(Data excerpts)
══════

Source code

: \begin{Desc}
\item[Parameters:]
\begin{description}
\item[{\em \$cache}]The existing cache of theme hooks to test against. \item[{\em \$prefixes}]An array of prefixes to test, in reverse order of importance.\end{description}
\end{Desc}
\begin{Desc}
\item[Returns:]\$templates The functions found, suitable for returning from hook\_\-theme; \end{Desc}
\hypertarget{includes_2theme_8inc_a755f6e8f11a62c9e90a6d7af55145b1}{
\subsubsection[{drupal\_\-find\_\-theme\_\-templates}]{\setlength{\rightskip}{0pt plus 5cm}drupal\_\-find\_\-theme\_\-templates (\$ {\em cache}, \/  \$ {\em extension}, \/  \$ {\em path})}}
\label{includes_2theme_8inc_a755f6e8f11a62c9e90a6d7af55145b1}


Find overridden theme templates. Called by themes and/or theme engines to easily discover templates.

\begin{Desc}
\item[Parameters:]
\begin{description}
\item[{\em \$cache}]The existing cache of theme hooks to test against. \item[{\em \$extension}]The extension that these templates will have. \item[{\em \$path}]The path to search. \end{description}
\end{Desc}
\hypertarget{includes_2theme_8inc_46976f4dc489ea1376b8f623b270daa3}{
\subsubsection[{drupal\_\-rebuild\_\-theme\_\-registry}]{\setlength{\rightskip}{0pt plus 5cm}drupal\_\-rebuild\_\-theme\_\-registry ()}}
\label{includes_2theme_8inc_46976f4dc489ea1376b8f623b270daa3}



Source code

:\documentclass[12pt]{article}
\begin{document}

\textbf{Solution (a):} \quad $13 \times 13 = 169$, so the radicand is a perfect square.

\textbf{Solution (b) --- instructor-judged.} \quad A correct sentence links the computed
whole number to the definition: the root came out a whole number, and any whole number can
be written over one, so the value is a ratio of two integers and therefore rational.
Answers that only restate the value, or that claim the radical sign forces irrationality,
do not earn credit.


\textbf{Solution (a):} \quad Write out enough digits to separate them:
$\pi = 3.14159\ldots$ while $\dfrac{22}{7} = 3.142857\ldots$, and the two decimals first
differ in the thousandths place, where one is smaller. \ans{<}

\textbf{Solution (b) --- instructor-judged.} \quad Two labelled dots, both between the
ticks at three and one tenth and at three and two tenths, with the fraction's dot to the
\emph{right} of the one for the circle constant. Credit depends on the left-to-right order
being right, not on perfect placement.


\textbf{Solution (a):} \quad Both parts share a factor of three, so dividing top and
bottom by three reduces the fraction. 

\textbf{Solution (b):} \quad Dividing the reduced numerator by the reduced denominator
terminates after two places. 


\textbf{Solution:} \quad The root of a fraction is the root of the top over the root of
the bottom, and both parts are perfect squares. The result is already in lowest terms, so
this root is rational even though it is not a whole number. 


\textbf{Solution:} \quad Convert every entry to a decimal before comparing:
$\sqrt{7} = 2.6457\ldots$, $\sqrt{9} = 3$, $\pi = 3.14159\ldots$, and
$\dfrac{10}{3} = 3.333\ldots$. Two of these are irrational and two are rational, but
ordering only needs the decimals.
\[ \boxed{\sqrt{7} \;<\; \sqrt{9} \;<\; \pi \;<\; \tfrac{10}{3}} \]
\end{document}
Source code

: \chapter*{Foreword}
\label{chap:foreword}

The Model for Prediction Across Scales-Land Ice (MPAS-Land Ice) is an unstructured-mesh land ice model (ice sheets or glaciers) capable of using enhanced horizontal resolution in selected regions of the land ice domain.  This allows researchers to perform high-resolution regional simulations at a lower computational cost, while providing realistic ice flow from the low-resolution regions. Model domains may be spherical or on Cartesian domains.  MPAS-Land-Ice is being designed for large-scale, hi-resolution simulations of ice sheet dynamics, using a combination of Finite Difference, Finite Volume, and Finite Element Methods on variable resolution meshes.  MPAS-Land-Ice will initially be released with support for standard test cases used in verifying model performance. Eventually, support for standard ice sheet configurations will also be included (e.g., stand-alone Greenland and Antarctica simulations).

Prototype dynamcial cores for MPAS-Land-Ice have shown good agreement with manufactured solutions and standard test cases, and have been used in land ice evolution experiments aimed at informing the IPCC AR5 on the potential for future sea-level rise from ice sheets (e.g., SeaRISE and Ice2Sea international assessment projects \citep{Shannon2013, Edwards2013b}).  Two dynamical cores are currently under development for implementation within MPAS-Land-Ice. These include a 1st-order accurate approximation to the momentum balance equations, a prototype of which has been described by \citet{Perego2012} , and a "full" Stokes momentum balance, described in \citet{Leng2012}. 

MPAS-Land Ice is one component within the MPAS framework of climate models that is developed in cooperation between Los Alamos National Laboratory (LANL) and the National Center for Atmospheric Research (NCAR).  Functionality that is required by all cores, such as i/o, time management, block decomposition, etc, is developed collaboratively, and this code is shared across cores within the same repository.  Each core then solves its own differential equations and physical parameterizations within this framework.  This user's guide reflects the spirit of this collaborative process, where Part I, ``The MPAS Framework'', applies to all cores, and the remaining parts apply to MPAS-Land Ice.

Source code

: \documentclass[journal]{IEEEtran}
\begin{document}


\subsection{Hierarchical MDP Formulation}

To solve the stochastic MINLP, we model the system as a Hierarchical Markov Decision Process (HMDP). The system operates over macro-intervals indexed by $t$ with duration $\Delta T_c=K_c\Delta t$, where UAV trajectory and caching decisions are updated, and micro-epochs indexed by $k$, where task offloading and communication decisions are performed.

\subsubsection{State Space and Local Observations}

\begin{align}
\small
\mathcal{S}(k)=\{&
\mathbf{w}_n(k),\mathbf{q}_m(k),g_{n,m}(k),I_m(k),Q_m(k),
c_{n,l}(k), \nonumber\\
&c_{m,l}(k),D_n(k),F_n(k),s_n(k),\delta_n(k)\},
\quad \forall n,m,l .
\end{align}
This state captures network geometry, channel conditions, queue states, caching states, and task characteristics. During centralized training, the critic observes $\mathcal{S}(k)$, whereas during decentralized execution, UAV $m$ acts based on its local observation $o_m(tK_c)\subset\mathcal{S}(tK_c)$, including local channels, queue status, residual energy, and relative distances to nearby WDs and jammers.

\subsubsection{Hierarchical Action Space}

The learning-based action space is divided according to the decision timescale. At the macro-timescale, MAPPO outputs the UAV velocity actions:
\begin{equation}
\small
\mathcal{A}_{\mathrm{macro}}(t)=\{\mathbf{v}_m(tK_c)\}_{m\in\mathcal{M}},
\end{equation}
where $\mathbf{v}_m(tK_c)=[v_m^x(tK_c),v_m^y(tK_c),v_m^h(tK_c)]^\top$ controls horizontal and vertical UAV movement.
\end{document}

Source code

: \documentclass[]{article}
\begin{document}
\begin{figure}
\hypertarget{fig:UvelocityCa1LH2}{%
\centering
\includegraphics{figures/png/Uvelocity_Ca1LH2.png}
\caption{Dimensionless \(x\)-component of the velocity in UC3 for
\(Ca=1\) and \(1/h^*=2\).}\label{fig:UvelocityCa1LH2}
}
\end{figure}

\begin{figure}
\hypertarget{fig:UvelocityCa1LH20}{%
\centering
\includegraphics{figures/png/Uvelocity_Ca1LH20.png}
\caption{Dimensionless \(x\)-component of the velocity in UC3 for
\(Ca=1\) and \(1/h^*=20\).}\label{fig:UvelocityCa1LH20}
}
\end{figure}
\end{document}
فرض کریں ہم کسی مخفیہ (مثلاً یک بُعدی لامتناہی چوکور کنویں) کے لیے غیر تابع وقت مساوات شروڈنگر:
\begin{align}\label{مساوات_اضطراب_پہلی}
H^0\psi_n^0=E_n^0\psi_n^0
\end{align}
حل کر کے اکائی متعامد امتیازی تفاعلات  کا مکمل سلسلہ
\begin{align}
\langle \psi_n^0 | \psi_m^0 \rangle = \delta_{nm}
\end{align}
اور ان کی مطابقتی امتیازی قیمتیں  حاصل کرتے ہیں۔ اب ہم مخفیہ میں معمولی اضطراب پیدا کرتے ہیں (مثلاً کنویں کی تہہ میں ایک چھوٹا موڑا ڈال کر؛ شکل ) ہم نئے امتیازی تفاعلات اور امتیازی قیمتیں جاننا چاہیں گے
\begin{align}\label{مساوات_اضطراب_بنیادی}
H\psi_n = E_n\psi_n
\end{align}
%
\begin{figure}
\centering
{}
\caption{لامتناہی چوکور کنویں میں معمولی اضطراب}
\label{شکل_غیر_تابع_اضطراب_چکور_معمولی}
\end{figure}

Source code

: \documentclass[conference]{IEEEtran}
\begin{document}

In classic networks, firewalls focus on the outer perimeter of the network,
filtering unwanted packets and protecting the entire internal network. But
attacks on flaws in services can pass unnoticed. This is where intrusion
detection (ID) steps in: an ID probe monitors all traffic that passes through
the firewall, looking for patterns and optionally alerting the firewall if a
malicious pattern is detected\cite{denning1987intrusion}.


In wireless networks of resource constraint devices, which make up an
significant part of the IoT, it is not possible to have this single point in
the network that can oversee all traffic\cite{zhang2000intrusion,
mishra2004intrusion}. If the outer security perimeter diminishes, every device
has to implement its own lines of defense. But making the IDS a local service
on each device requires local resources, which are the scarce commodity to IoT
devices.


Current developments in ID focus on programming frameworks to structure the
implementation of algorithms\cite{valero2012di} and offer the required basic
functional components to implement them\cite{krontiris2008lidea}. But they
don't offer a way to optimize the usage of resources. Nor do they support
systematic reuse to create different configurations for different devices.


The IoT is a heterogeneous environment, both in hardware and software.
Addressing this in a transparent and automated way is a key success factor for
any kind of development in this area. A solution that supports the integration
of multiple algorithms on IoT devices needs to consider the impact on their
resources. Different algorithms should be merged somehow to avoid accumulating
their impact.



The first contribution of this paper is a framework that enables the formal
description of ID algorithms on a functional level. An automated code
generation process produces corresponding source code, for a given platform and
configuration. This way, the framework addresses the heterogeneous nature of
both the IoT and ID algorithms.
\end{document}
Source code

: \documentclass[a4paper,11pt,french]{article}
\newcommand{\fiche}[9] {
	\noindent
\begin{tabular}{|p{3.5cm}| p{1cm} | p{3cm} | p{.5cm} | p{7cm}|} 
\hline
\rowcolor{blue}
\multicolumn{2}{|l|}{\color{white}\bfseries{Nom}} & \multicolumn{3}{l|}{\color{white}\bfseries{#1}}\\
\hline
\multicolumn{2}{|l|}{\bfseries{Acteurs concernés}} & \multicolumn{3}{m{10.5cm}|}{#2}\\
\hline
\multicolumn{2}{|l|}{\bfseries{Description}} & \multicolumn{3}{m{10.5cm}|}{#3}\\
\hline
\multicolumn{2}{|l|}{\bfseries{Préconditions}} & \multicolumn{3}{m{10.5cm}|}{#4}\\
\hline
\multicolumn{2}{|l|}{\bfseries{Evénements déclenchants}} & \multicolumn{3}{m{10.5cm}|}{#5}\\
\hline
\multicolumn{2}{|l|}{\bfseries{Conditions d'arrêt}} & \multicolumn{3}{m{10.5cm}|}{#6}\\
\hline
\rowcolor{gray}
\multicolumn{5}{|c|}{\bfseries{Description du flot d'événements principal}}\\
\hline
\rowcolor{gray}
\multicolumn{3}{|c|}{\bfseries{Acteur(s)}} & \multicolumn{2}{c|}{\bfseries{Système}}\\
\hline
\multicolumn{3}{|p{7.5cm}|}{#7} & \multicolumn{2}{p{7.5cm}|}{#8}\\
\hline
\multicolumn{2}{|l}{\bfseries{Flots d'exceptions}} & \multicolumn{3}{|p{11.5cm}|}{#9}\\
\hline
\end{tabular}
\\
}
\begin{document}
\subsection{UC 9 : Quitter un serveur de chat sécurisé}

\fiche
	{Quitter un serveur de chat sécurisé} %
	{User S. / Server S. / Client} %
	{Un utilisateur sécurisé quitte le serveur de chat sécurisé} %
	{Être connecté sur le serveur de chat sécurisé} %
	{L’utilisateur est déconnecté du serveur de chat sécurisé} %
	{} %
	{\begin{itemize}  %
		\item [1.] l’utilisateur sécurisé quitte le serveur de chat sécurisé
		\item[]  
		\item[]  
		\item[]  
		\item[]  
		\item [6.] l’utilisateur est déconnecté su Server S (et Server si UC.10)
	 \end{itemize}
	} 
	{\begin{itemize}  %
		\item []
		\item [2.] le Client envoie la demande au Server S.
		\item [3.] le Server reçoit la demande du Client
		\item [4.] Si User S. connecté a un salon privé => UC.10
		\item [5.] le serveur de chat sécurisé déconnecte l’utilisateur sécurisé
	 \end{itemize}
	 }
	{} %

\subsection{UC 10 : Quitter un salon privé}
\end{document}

══════

Copy, without any change, the lines from the one that contains "est déconnecté du" to the final line of the entries above.

◆ **SOLUTION BELOW**
	{L’utilisateur est déconnecté du serveur de chat sécurisé} %
	{} %
	{\begin{itemize}  %
		\item [1.] l’utilisateur sécurisé quitte le serveur de chat sécurisé
		\item[]  
		\item[]  
		\item[]  
		\item[]  
		\item [6.] l’utilisateur est déconnecté su Server S (et Server si UC.10)
	 \end{itemize}
	} 
	{\begin{itemize}  %
		\item []
		\item [2.] le Client envoie la demande au Server S.
		\item [3.] le Server reçoit la demande du Client
		\item [4.] Si User S. connecté a un salon privé => UC.10
		\item [5.] le serveur de chat sécurisé déconnecte l’utilisateur sécurisé
	 \end{itemize}
	 }
	{} %

\subsection{UC 10 : Quitter un salon privé}
\end{document}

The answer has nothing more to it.